Ultimate Yummy Mummy

Foreword

It is an honour to be asked to contribute a few words at the beginning of this publication.

Moorad and I first met back in 2010. We were both attending the Group Balance Sheet Management Committee at The Royal Bank of Scotland, our employer at the time. Although I forget the specific theme of the discussion, I remember our desire, incidentally which was not necessarily shared by the other committee members, to investigate and better understand a trend in the balance sheet of our organisation and in the wider economy.

Respecting each other's viewpoint, we quickly became good friends. However, we are like “chalk and cheese”. In Belbin's terminology, Moorad possesses many of the qualities of the “Plant” and “Resource Investigator”, being creative, imaginative and free‐thinking as well as outgoing and enthusiastic, whereas I am most comfortable in the role of the “Completer Finisher”.

Although our shared passion for the financial markets became evident at our first meeting, it was only later I realised Moorad also possesses a burning desire to pass on his knowledge, understanding and perceptive insights to others, by either delivering lectures and presentations or through the written word.

I first became aware of Moorad's teaching skills in 2014 when he invited me to speak to students studying for the Certificate of Bank Treasury Risk Management. This is a practitioner‐oriented professional qualification in bank asset‐liability management, which is delivered to a global audience and was developed by Moorad and the team from WBS Training Ltd. There are also his numerous short course and conference performances I could highlight, all with financial risk management as the enduring theme.

When it comes to writing, Moorad is both versatile and prolific. By my counting, this updated edition of Analysing and Interpreting the Yield Curve is his third book of the year so far. However, there's still a way to go to catch Corin Tellado, a renowned Spanish author who published over 4,000 novels in her lifetime.

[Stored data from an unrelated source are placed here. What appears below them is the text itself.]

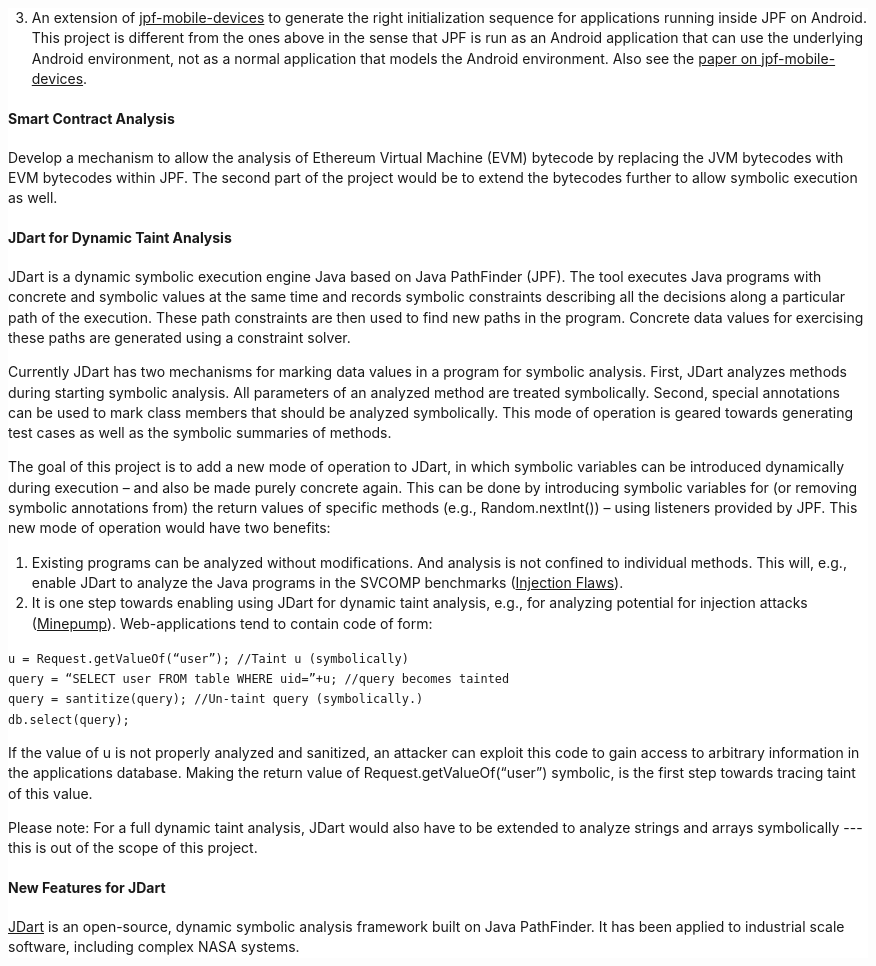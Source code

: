 3. An extension of [jpf-mobile-devices](https://bitbucket.org/matsurago/jpf-mobile-devices) to generate the right initialization sequence for applications running inside JPF on Android. This project is different from the ones above in the sense that JPF is run as an Android application that can use the underlying Android environment, not as a normal application that models the Android environment. Also see the [paper on jpf-mobile-devices](https://people.kth.se/~artho/papers/jpf-mobile.pdf).

#### Smart Contract Analysis
Develop a mechanism to allow the analysis of Ethereum Virtual Machine (EVM) bytecode by replacing the JVM bytecodes with EVM bytecodes within JPF. The second part of the project would be to extend the bytecodes further to allow symbolic execution as well. 

#### JDart for Dynamic Taint Analysis
JDart is a dynamic symbolic execution engine Java based on Java PathFinder (JPF). The tool executes Java programs with concrete and symbolic values at the same time and records symbolic constraints describing all the decisions along a particular path of the execution. These path constraints are then used to find new paths in the program. Concrete data values for exercising these paths are generated using a constraint solver.

Currently JDart has two mechanisms for marking data values in a program for symbolic analysis. First, JDart analyzes methods during starting symbolic analysis. All parameters of an analyzed method are treated symbolically. Second, special annotations can be used to mark class members that should be analyzed symbolically. This mode of operation is geared towards generating test cases as well as the symbolic summaries of methods.

The goal of this project is to add a new mode of operation to JDart, in which symbolic variables can be introduced dynamically during execution – and also be made purely concrete again. This can be done by introducing symbolic variables for (or removing symbolic annotations from) the return values of specific methods (e.g., Random.nextInt()) – using listeners provided by JPF. This new mode of operation would have two benefits:

1. Existing programs can be analyzed without modifications. And analysis is not confined to individual methods. This will, e.g., enable JDart to analyze the Java programs in the SVCOMP benchmarks ([Injection Flaws](https://www.owasp.org/index.php/Top_10_2007-Injection_Flaws)).
2. It is one step towards enabling using JDart for dynamic taint analysis, e.g., for analyzing potential for injection attacks ([Minepump](https://github.com/sosy-lab/sv-benchmarks/tree/master/java/MinePump)). Web-applications tend to contain code of form: 
```
u = Request.getValueOf(“user”); //Taint u (symbolically) 
query = “SELECT user FROM table WHERE uid=”+u; //query becomes tainted
query = santitize(query); //Un-taint query (symbolically.) 
db.select(query);
```
If the value of u is not properly analyzed and sanitized, an attacker can exploit this code to gain access to arbitrary information in the applications database. Making the return value of Request.getValueOf(“user”) symbolic, is the first step towards tracing taint of this value.

Please note: For a full dynamic taint analysis, JDart would also have to be extended to analyze strings and arrays symbolically --- this is out of the scope of this project.


#### New Features for JDart
[JDart](https://github.com/psycopaths/jdart) is an open-source, dynamic symbolic analysis framework built on Java PathFinder. It has been applied to industrial scale software, including complex NASA systems. 

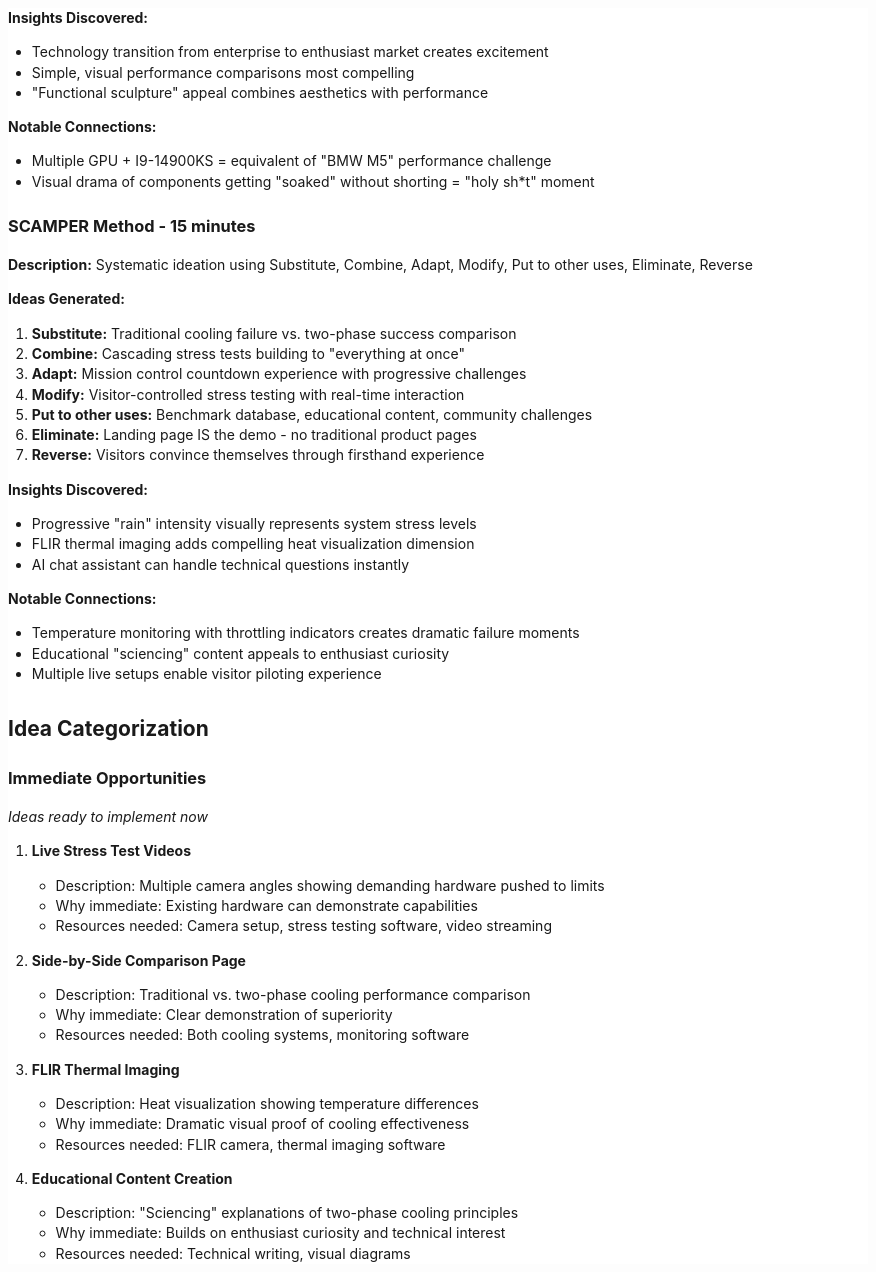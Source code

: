 **Insights Discovered:**
- Technology transition from enterprise to enthusiast market creates excitement
- Simple, visual performance comparisons most compelling
- "Functional sculpture" appeal combines aesthetics with performance

**Notable Connections:**
- Multiple GPU + I9-14900KS = equivalent of "BMW M5" performance challenge
- Visual drama of components getting "soaked" without shorting = "holy sh*t" moment

### SCAMPER Method - 15 minutes
**Description:** Systematic ideation using Substitute, Combine, Adapt, Modify, Put to other uses, Eliminate, Reverse

**Ideas Generated:**
1. **Substitute:** Traditional cooling failure vs. two-phase success comparison
2. **Combine:** Cascading stress tests building to "everything at once"
3. **Adapt:** Mission control countdown experience with progressive challenges
4. **Modify:** Visitor-controlled stress testing with real-time interaction
5. **Put to other uses:** Benchmark database, educational content, community challenges
6. **Eliminate:** Landing page IS the demo - no traditional product pages
7. **Reverse:** Visitors convince themselves through firsthand experience

**Insights Discovered:**
- Progressive "rain" intensity visually represents system stress levels
- FLIR thermal imaging adds compelling heat visualization dimension
- AI chat assistant can handle technical questions instantly

**Notable Connections:**
- Temperature monitoring with throttling indicators creates dramatic failure moments
- Educational "sciencing" content appeals to enthusiast curiosity
- Multiple live setups enable visitor piloting experience

## Idea Categorization

### Immediate Opportunities
*Ideas ready to implement now*

1. **Live Stress Test Videos**
   - Description: Multiple camera angles showing demanding hardware pushed to limits
   - Why immediate: Existing hardware can demonstrate capabilities
   - Resources needed: Camera setup, stress testing software, video streaming

2. **Side-by-Side Comparison Page**
   - Description: Traditional vs. two-phase cooling performance comparison
   - Why immediate: Clear demonstration of superiority
   - Resources needed: Both cooling systems, monitoring software

3. **FLIR Thermal Imaging**
   - Description: Heat visualization showing temperature differences
   - Why immediate: Dramatic visual proof of cooling effectiveness
   - Resources needed: FLIR camera, thermal imaging software

4. **Educational Content Creation**
   - Description: "Sciencing" explanations of two-phase cooling principles
   - Why immediate: Builds on enthusiast curiosity and technical interest
   - Resources needed: Technical writing, visual diagrams
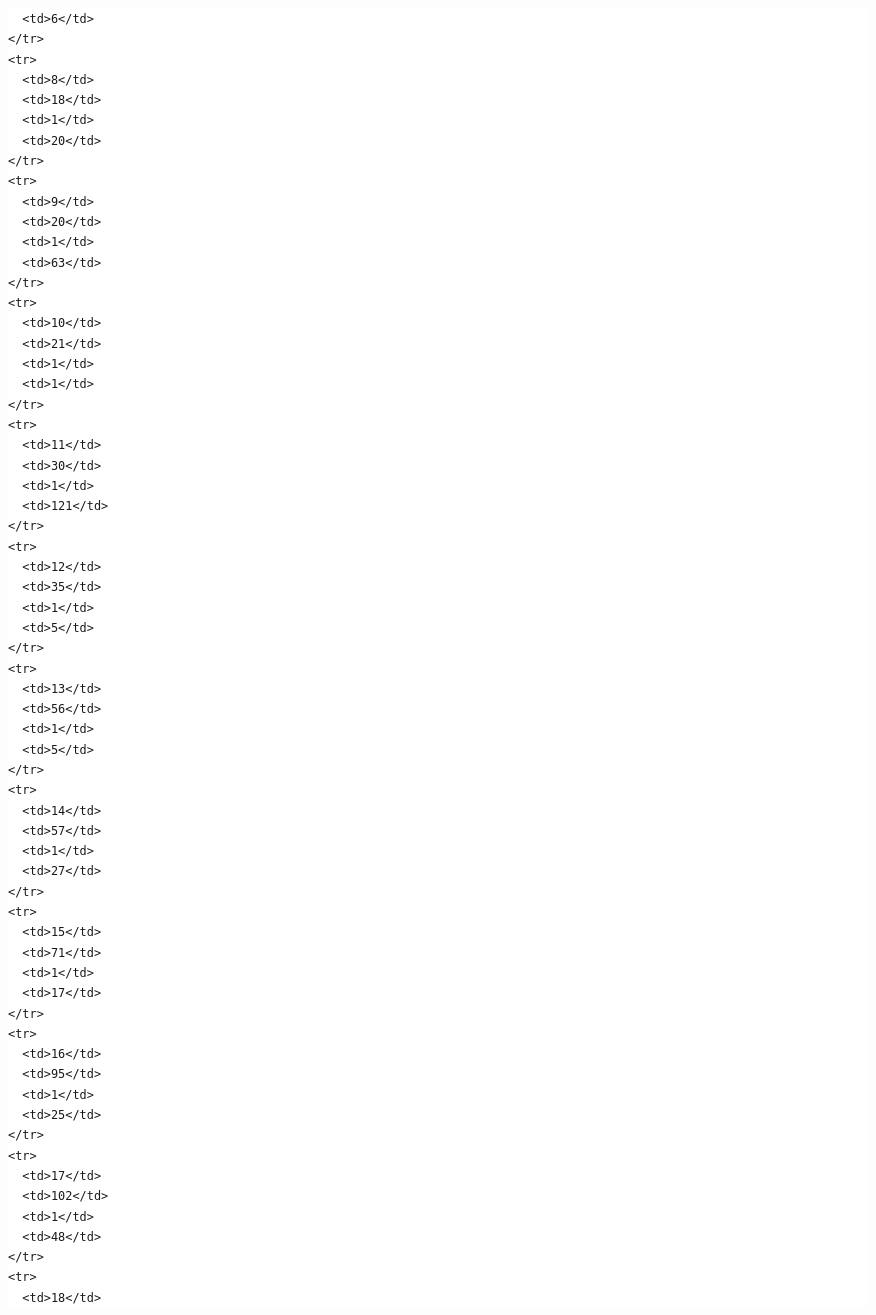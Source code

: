       <td>6</td>
    </tr>
    <tr>
      <td>8</td>
      <td>18</td>
      <td>1</td>
      <td>20</td>
    </tr>
    <tr>
      <td>9</td>
      <td>20</td>
      <td>1</td>
      <td>63</td>
    </tr>
    <tr>
      <td>10</td>
      <td>21</td>
      <td>1</td>
      <td>1</td>
    </tr>
    <tr>
      <td>11</td>
      <td>30</td>
      <td>1</td>
      <td>121</td>
    </tr>
    <tr>
      <td>12</td>
      <td>35</td>
      <td>1</td>
      <td>5</td>
    </tr>
    <tr>
      <td>13</td>
      <td>56</td>
      <td>1</td>
      <td>5</td>
    </tr>
    <tr>
      <td>14</td>
      <td>57</td>
      <td>1</td>
      <td>27</td>
    </tr>
    <tr>
      <td>15</td>
      <td>71</td>
      <td>1</td>
      <td>17</td>
    </tr>
    <tr>
      <td>16</td>
      <td>95</td>
      <td>1</td>
      <td>25</td>
    </tr>
    <tr>
      <td>17</td>
      <td>102</td>
      <td>1</td>
      <td>48</td>
    </tr>
    <tr>
      <td>18</td>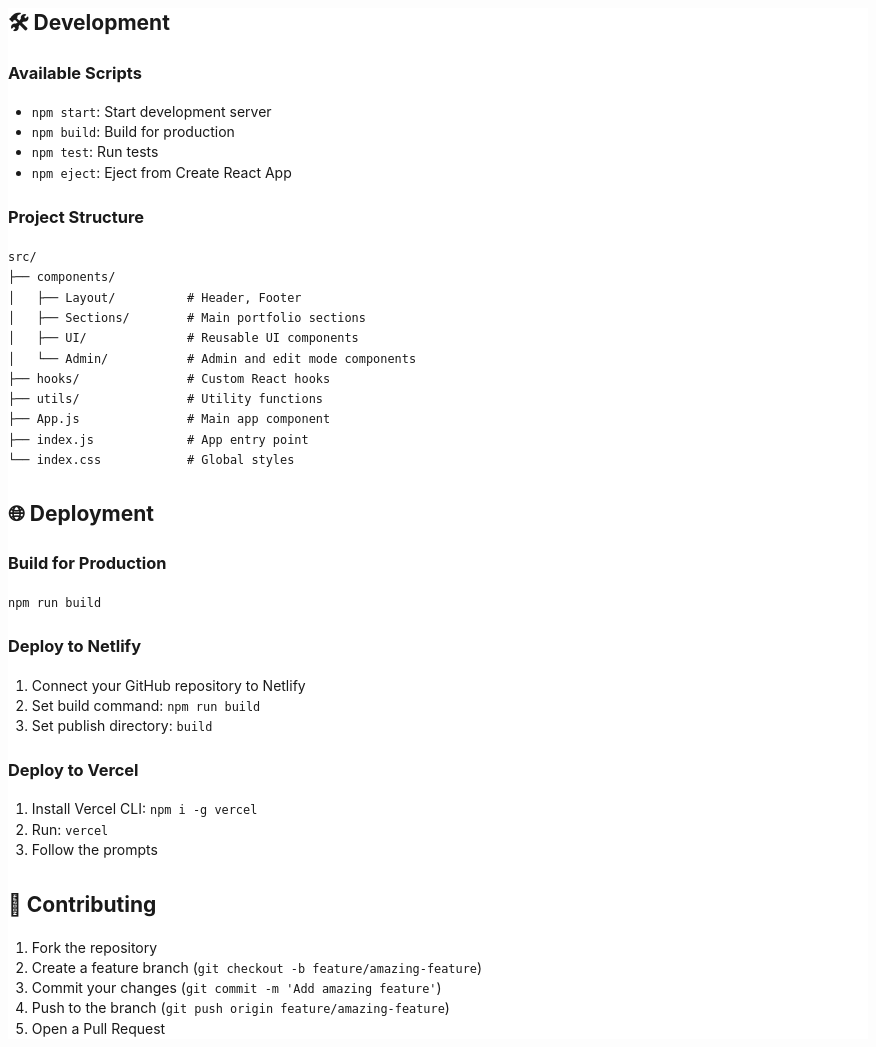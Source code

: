 ## 🛠️ Development

### Available Scripts

- `npm start`: Start development server
- `npm build`: Build for production
- `npm test`: Run tests
- `npm eject`: Eject from Create React App

### Project Structure

```
src/
├── components/
│   ├── Layout/          # Header, Footer
│   ├── Sections/        # Main portfolio sections
│   ├── UI/              # Reusable UI components
│   └── Admin/           # Admin and edit mode components
├── hooks/               # Custom React hooks
├── utils/               # Utility functions
├── App.js               # Main app component
├── index.js             # App entry point
└── index.css            # Global styles
```

## 🌐 Deployment

### Build for Production
```bash
npm run build
```

### Deploy to Netlify
1. Connect your GitHub repository to Netlify
2. Set build command: `npm run build`
3. Set publish directory: `build`

### Deploy to Vercel
1. Install Vercel CLI: `npm i -g vercel`
2. Run: `vercel`
3. Follow the prompts

## 🤝 Contributing

1. Fork the repository
2. Create a feature branch (`git checkout -b feature/amazing-feature`)
3. Commit your changes (`git commit -m 'Add amazing feature'`)
4. Push to the branch (`git push origin feature/amazing-feature`)
5. Open a Pull Request
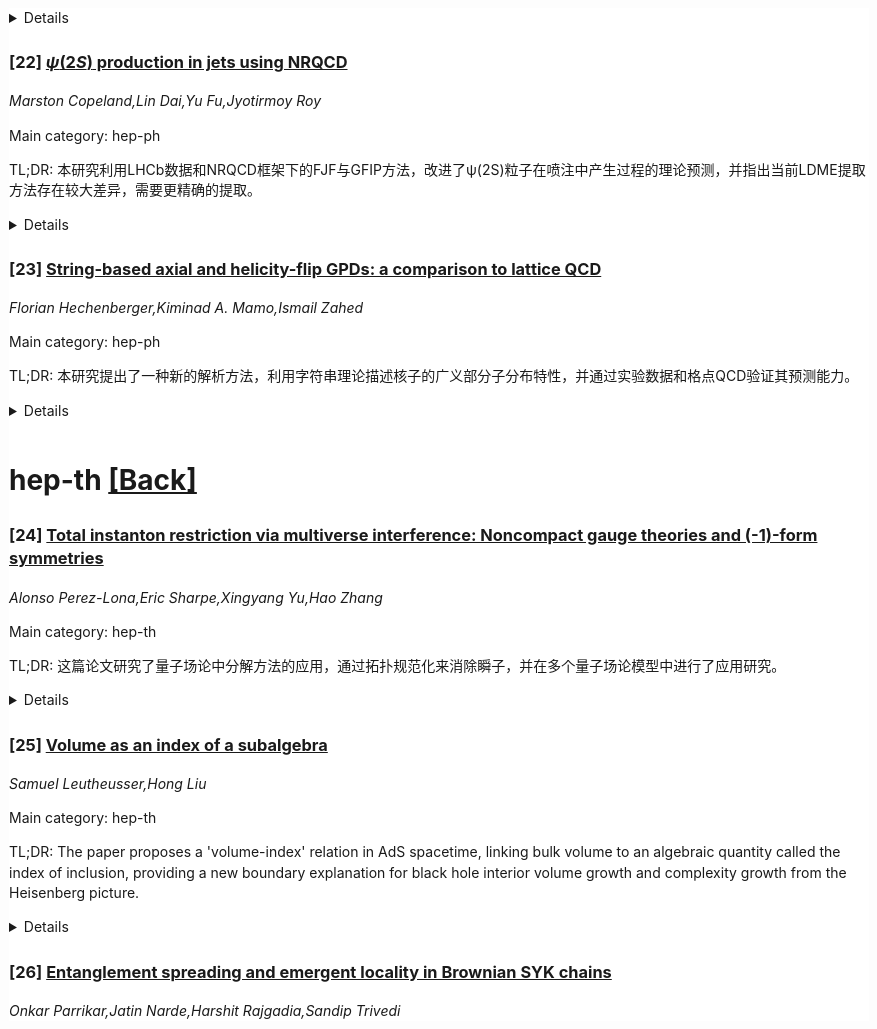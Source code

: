 
<details><summary>Details</summary></details>


### [22] [$ψ(2S)$ production in jets using NRQCD](https://arxiv.org/abs/2508.00814)
*Marston Copeland,Lin Dai,Yu Fu,Jyotirmoy Roy*

Main category: hep-ph

TL;DR: 本研究利用LHCb数据和NRQCD框架下的FJF与GFIP方法，改进了ψ(2S)粒子在喷注中产生过程的理论预测，并指出当前LDME提取方法存在较大差异，需要更精确的提取。


<details><summary>Details</summary></details>


### [23] [String-based axial and helicity-flip GPDs: a comparison to lattice QCD](https://arxiv.org/abs/2508.00817)
*Florian Hechenberger,Kiminad A. Mamo,Ismail Zahed*

Main category: hep-ph

TL;DR: 本研究提出了一种新的解析方法，利用字符串理论描述核子的广义部分子分布特性，并通过实验数据和格点QCD验证其预测能力。


<details><summary>Details</summary></details>


<div id='hep-th'></div>

# hep-th [[Back]](#toc)

### [24] [Total instanton restriction via multiverse interference: Noncompact gauge theories and (-1)-form symmetries](https://arxiv.org/abs/2508.00050)
*Alonso Perez-Lona,Eric Sharpe,Xingyang Yu,Hao Zhang*

Main category: hep-th

TL;DR: 这篇论文研究了量子场论中分解方法的应用，通过拓扑规范化来消除瞬子，并在多个量子场论模型中进行了应用研究。


<details><summary>Details</summary></details>


### [25] [Volume as an index of a subalgebra](https://arxiv.org/abs/2508.00056)
*Samuel Leutheusser,Hong Liu*

Main category: hep-th

TL;DR: The paper proposes a 'volume-index' relation in AdS spacetime, linking bulk volume to an algebraic quantity called the index of inclusion, providing a new boundary explanation for black hole interior volume growth and complexity growth from the Heisenberg picture.


<details><summary>Details</summary></details>


### [26] [Entanglement spreading and emergent locality in Brownian SYK chains](https://arxiv.org/abs/2508.00060)
*Onkar Parrikar,Jatin Narde,Harshit Rajgadia,Sandip Trivedi*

The comparison is probably unfair as it is doubtless a more difficult challenge to combine risk management theory, practice and current market developments in a captivating read, whilst also pursuing a full‐time career in banking!

Moorad is a past master at simplifying complex ideas and communicating them in an easy going and engaging manner. In these respects, this book is no different to all his other publications. Compared to the first edition, sections have been added for the latest developments in the financial markets, including: the multi‐currency yield curve, the SONIA curve, the interpretation of negative yield curves, a post‐crash discounting technique for the swap curve and how to use the theoretical and observed US Treasury curve as a means of identifying relative value in bond spread trades. These concepts will be of interest to anyone working in the bond markets, be they a trader, sales‐person, fund manager, research analyst, investor or issuer, or, like me, simply a student of the financial markets.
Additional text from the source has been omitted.